Image: Courcelette Sunset by Paul Reed

Thursday, 20 November 2014

Whiskey and Cheap Beer - 19th Century Home Brew

"Drunkard" by Vladimir Makovsky


Every country has a spirituous liquor peculiar to itself. In England gin is the spirit in general use; it is flavoured with turpentine. In Holland, the spirit called Jeneva Brandewyn, is flavoured with juniper berries. – Both these are corn spirits, and are strongly diuretic. Brandy Eau dt Vie is the spirit of France; it is produced from wine; and the flavour peculiar to it, is derived from an essential oil, called the Oil of Wine: it is considered more cordial than other spirituous liquors, and is frequently prescribed as a stomachic. Pure brandy is colourless, but that most used in England is browned by burned sugar. Arrack is produced from rice, and is the favourite spirit in India. Kirch Wasser, or Cherry Water, is the local spirit of Germany and Switzerland; it is distilled from cherries, and holds in combination the prussic acid derived from the kernels. Rum is produced in the West Indies from the uncrystallizable liquor, which remains after the manufacture of sugar; it has a very disagreeable and empyreumatic flavour, when new; and requires age before it can be used. Whiskey is the favourite spirit of Ireland and Scotland; it is distilled from malt in Ireland, but in Scotland from oats, or oats and malt combined. The whiskey generally preferred, is that which has no particular flavour; but there are many who esteem that which has the smell of smoke or peat.

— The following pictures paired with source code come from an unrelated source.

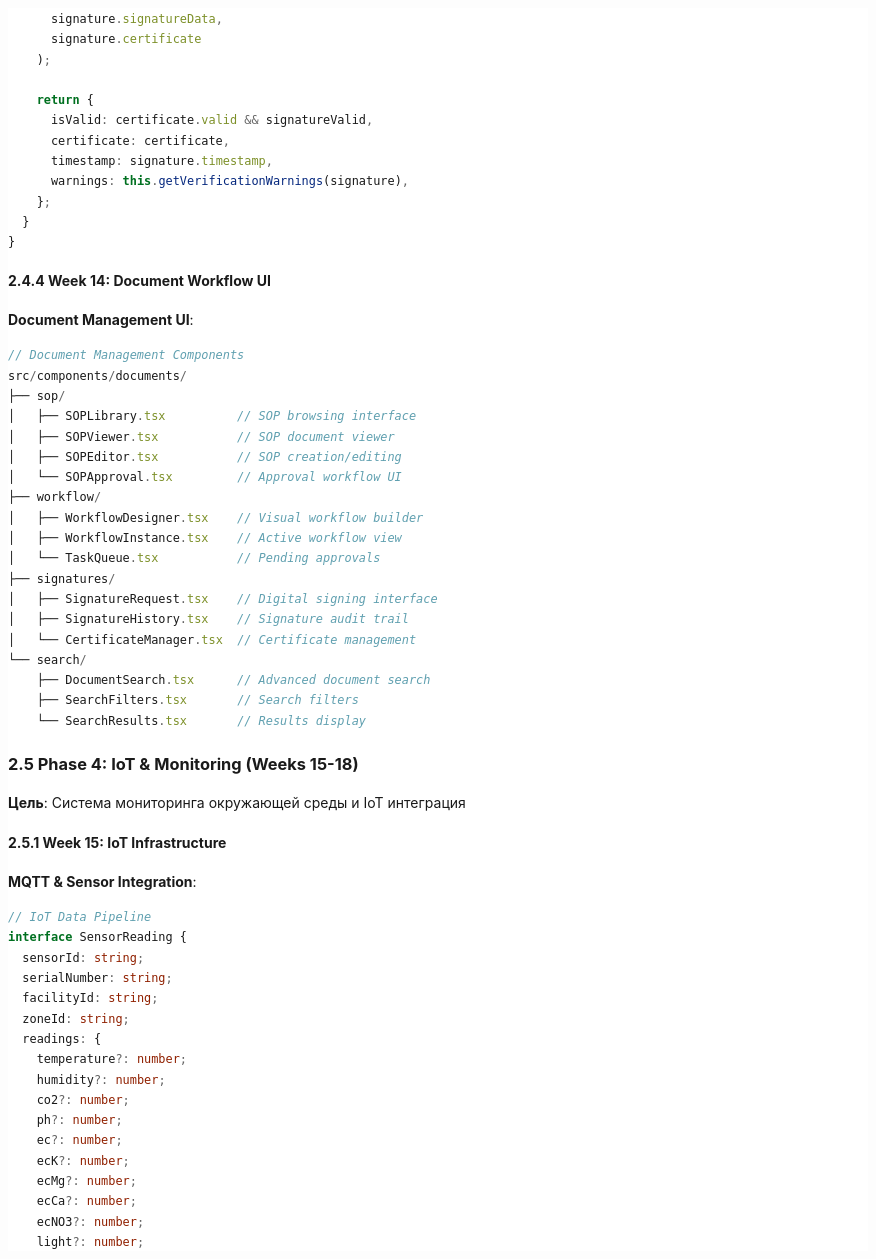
 ```typescript
      signature.signatureData,
      signature.certificate
    );

    return {
      isValid: certificate.valid && signatureValid,
      certificate: certificate,
      timestamp: signature.timestamp,
      warnings: this.getVerificationWarnings(signature),
    };
  }
}
```

#### 2.4.4 Week 14: Document Workflow UI

**Document Management UI**:

```typescript
// Document Management Components
src/components/documents/
├── sop/
│   ├── SOPLibrary.tsx          // SOP browsing interface
│   ├── SOPViewer.tsx           // SOP document viewer
│   ├── SOPEditor.tsx           // SOP creation/editing
│   └── SOPApproval.tsx         // Approval workflow UI
├── workflow/
│   ├── WorkflowDesigner.tsx    // Visual workflow builder
│   ├── WorkflowInstance.tsx    // Active workflow view
│   └── TaskQueue.tsx           // Pending approvals
├── signatures/
│   ├── SignatureRequest.tsx    // Digital signing interface
│   ├── SignatureHistory.tsx    // Signature audit trail
│   └── CertificateManager.tsx  // Certificate management
└── search/
    ├── DocumentSearch.tsx      // Advanced document search
    ├── SearchFilters.tsx       // Search filters
    └── SearchResults.tsx       // Results display
```

### 2.5 Phase 4: IoT & Monitoring (Weeks 15-18)

**Цель**: Система мониторинга окружающей среды и IoT интеграция

#### 2.5.1 Week 15: IoT Infrastructure

**MQTT & Sensor Integration**:

```typescript
// IoT Data Pipeline
interface SensorReading {
  sensorId: string;
  serialNumber: string;
  facilityId: string;
  zoneId: string;
  readings: {
    temperature?: number;
    humidity?: number;
    co2?: number;
    ph?: number;
    ec?: number;
    ecK?: number;
    ecMg?: number;
    ecCa?: number;
    ecNO3?: number;
    light?: number;
```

All the above spirits are highly stimulant, and when taken medicinally either to relieve spasm in the stomach, to act as a carminative, to increase the action of the heart and arteries, and to restore the energy of the nervous system, as is sometimes indicated in low fevers and other diseases, they may be resorted to with good and beneficial results; but the practice of drinking them, either ardent or diluted, daily, and to the frightful excess which is too often witnessed in these countries, is most injurious to the constitution of the individual, – prejudicial to the well-being and good order of society, and cannot be too strongly reprobated. We have not space to point out the varied acts of moral delinquency arising from it, suffice it therefore to enumerate some few of the destructive consequences upon the mind and body, which we trust may have the effect of deterring those who have as yet avoided it, from commencing; and causing those who have habituated themselves to the baneful practice, to pause ere it is too late. One of the primary effects, is loss of appetite, and inability on the part of the stomach to digest the food which is received into it; the frame is so debilitated, as a consequence of past excitement, and want of its natural support, that it is again felt necessary to seek temporary relief, from a repetition of the stimulus; this being frequently repeated, lays the foundation of biliary derangement, and ultimately destroys the structure of the liver. Debility, emaciation, and dropsy succeed, and the constitution, once healthy and robust, and which might have endured for a long life, vigorous, by temperance, is broken down, and is only relieved by a lingering death. Many other effects might be enumerated, such as that state or disease, known by the name of delirium tremens, in which the nervous system is so completely upset, that the martyr to it can only exist under a state of intoxication. The countenance becomes cadaverous, the mind looses its powers, and every muscle (if mere fibre can be called muscle) is perpetually in a tremulous state, and the being becomes rather a subject of disgust than sympathy. – Butler.

Cheap Beer

Sir, I send you some receipts for cheap beer, to which, I hope, you will give general publicity. I observe, first, that West Indian molasses is the best for the purpose. It is a kind of treacle, which is sold as it comes from the West Indies, and is known by a gritty substance at the bottom of the cask, more or less like sand, which substance is, in truth, an imperfect sugar. Common treacle will do as well, if the quantity be a little increased, say one pound in six or seven; but the best article of all is the coarsest brown sugar you can get; it is better than the higher-priced for this purpose; and you may use one pound in six less of it than the West Indian molasses. It is, however, dearer upon the whole, though still much cheaper than malt. In making beer from unmalted barley, it is necessary to take good care not to use the water too hot, as, if it be, the barley will set, that is, become pasty, and not allow the water to drain off. Be very particular about this; a little oat chaff well mixed with the barley will go a great way to prevent this accident.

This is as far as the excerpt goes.